• [What needs to be done]
Each record that follows is to be transcribed exactly, excluding its images.

• [Extracted records]
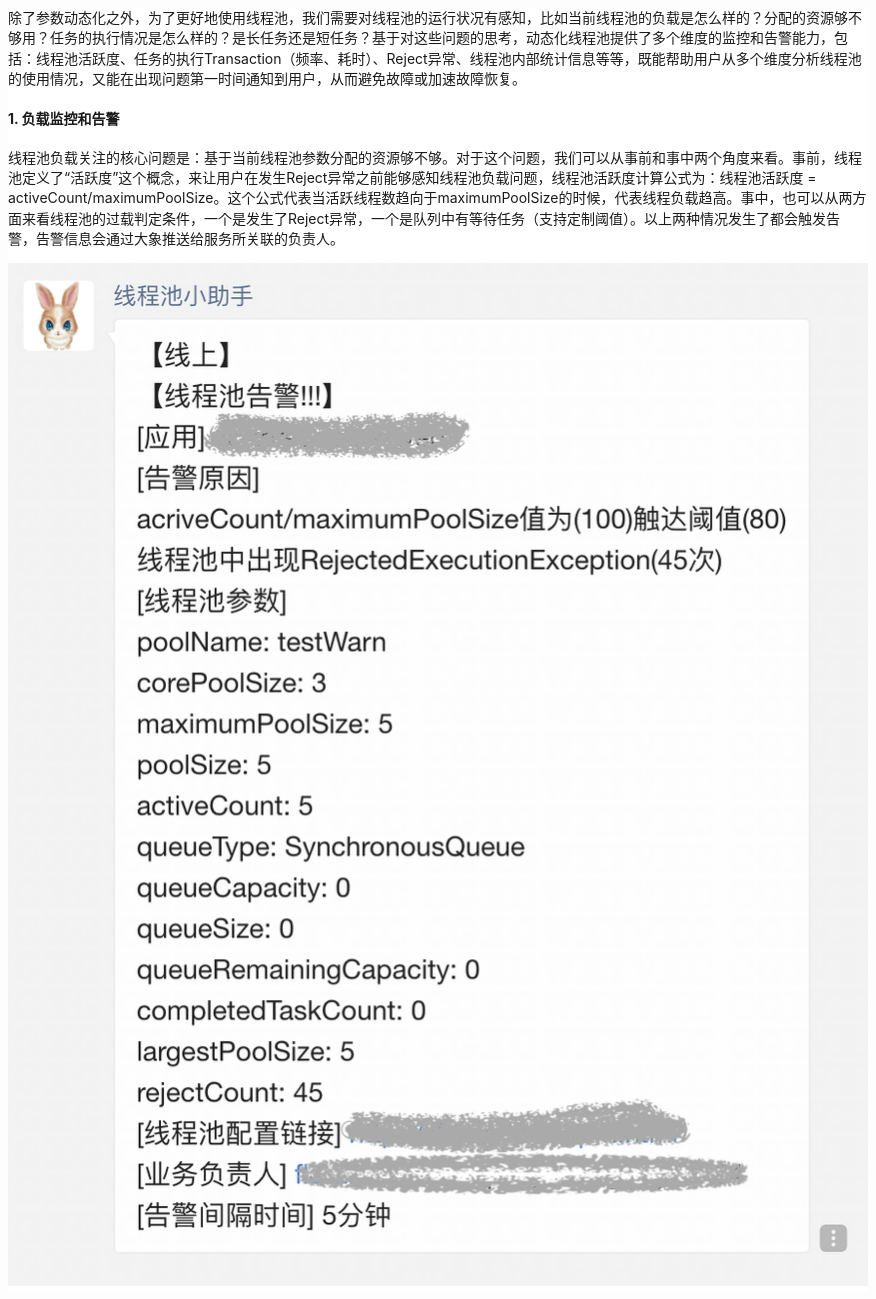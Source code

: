 除了参数动态化之外，为了更好地使用线程池，我们需要对线程池的运行状况有感知，比如当前线程池的负载是怎么样的？分配的资源够不够用？任务的执行情况是怎么样的？是长任务还是短任务？基于对这些问题的思考，动态化线程池提供了多个维度的监控和告警能力，包括：线程池活跃度、任务的执行Transaction（频率、耗时）、Reject异常、线程池内部统计信息等等，既能帮助用户从多个维度分析线程池的使用情况，又能在出现问题第一时间通知到用户，从而避免故障或加速故障恢复。

#### 1. 负载监控和告警

线程池负载关注的核心问题是：基于当前线程池参数分配的资源够不够。对于这个问题，我们可以从事前和事中两个角度来看。事前，线程池定义了“活跃度”这个概念，来让用户在发生Reject异常之前能够感知线程池负载问题，线程池活跃度计算公式为：线程池活跃度 = activeCount/maximumPoolSize。这个公式代表当活跃线程数趋向于maximumPoolSize的时候，代表线程负载趋高。事中，也可以从两方面来看线程池的过载判定条件，一个是发生了Reject异常，一个是队列中有等待任务（支持定制阈值）。以上两种情况发生了都会触发告警，告警信息会通过大象推送给服务所关联的负责人。

![图22 大象告警通知](/../../image/java/线程池美团/04e73f7186a91d99181e1b5615ce9e4a318600.png)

• [Solution to this problem]
Source code

: 除了参数动态化之外，为了更好地使用线程池，我们需要对线程池的运行状况有感知，比如当前线程池的负载是怎么样的？分配的资源够不够用？任务的执行情况是怎么样的？是长任务还是短任务？基于对这些问题的思考，动态化线程池提供了多个维度的监控和告警能力，包括：线程池活跃度、任务的执行Transaction（频率、耗时）、Reject异常、线程池内部统计信息等等，既能帮助用户从多个维度分析线程池的使用情况，又能在出现问题第一时间通知到用户，从而避免故障或加速故障恢复。

#### 1. 负载监控和告警

线程池负载关注的核心问题是：基于当前线程池参数分配的资源够不够。对于这个问题，我们可以从事前和事中两个角度来看。事前，线程池定义了“活跃度”这个概念，来让用户在发生Reject异常之前能够感知线程池负载问题，线程池活跃度计算公式为：线程池活跃度 = activeCount/maximumPoolSize。这个公式代表当活跃线程数趋向于maximumPoolSize的时候，代表线程负载趋高。事中，也可以从两方面来看线程池的过载判定条件，一个是发生了Reject异常，一个是队列中有等待任务（支持定制阈值）。以上两种情况发生了都会触发告警，告警信息会通过大象推送给服务所关联的负责人。

![图22 大象告警通知](/../../image/java/线程池美团/04e73f7186a91d99181e1b5615ce9e4a318600.png)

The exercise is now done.